The trial court had held that the policyholder was only entitled to $1,261,200, representing what it determined to be the ACV of the dam. But the court had primarily based its ruling upon a letter in which Sierra Pacific’s insurance broker stated to Sierra Pacific’s claims manager, “We are only agreeing that the [actual cash value] is $1,261,200 and nothing else.” So, there was never an actual agreement between Sierra Pacific and the carrier…only a recommendation from Sierra Pacific’s broker to Sierra Pacific. The appeals court therefore found that the trial court had erred, writing: “Although the district court correctly announced that it would base ACV on replacement cost of the dam less depreciation, it arrived at an amount for the dam’s ACV, $1,261,200, which is not related to the figure it found as the replacement cost ($19,800,000).
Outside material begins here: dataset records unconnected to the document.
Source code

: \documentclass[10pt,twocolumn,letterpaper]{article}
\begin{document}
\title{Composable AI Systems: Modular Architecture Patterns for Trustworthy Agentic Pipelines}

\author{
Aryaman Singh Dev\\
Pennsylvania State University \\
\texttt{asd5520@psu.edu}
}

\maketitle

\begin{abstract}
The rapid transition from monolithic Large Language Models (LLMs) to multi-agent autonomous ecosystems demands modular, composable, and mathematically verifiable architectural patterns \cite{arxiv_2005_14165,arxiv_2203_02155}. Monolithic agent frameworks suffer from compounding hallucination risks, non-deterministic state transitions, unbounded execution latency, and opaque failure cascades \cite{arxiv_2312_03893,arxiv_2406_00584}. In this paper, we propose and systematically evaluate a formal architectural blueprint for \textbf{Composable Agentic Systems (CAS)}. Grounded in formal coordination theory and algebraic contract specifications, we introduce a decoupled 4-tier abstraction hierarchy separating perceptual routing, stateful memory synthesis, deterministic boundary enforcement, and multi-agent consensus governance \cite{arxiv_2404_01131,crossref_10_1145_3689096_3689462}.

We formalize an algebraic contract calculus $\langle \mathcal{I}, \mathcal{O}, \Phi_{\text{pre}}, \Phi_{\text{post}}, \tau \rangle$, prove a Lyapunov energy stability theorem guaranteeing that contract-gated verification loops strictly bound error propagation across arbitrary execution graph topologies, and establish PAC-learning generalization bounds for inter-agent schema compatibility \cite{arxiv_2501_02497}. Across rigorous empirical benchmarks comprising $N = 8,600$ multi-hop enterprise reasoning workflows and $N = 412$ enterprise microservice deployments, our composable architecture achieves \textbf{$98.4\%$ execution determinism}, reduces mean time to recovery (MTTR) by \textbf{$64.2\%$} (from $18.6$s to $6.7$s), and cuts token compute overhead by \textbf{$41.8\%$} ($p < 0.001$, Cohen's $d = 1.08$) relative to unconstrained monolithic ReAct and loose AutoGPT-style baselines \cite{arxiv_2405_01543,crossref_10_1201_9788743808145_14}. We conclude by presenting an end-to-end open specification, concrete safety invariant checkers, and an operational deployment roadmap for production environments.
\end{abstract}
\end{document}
The district court relied on its view that Sierra and the insurers had agreed on the value of $1,261,200 as the ACV, but the court explicitly found that the parties did not agree on that number, or any other number, as the ACV for the dam.”
So, the proper measure to apply under the policy was $19,800,000 (the replacement cost) less appropriate depreciation.
There were a couple of other matters of interest (to us insurance geeks, anyway) that the appeals court resolved in this case. First was the question of whether increased costs of repair were excluded by the policy’s Building Ordinance or Law Exclusion, which stated in part: “This policy does not insure loss or damage caused by or resulting from…any increase in the loss due to any ordinance, law or regulation, rule or ruling restricting or affecting repair, alteration, use, operation, construction or installation.”
The court held that the exclusion only excluded damage caused by the peril of building ordinances (it appeared in a section entitled “PERILS EXCLUDED”). It did not exclude increased construction costs caused by building ordinances when the loss itself is caused by a covered peril – here, a flood.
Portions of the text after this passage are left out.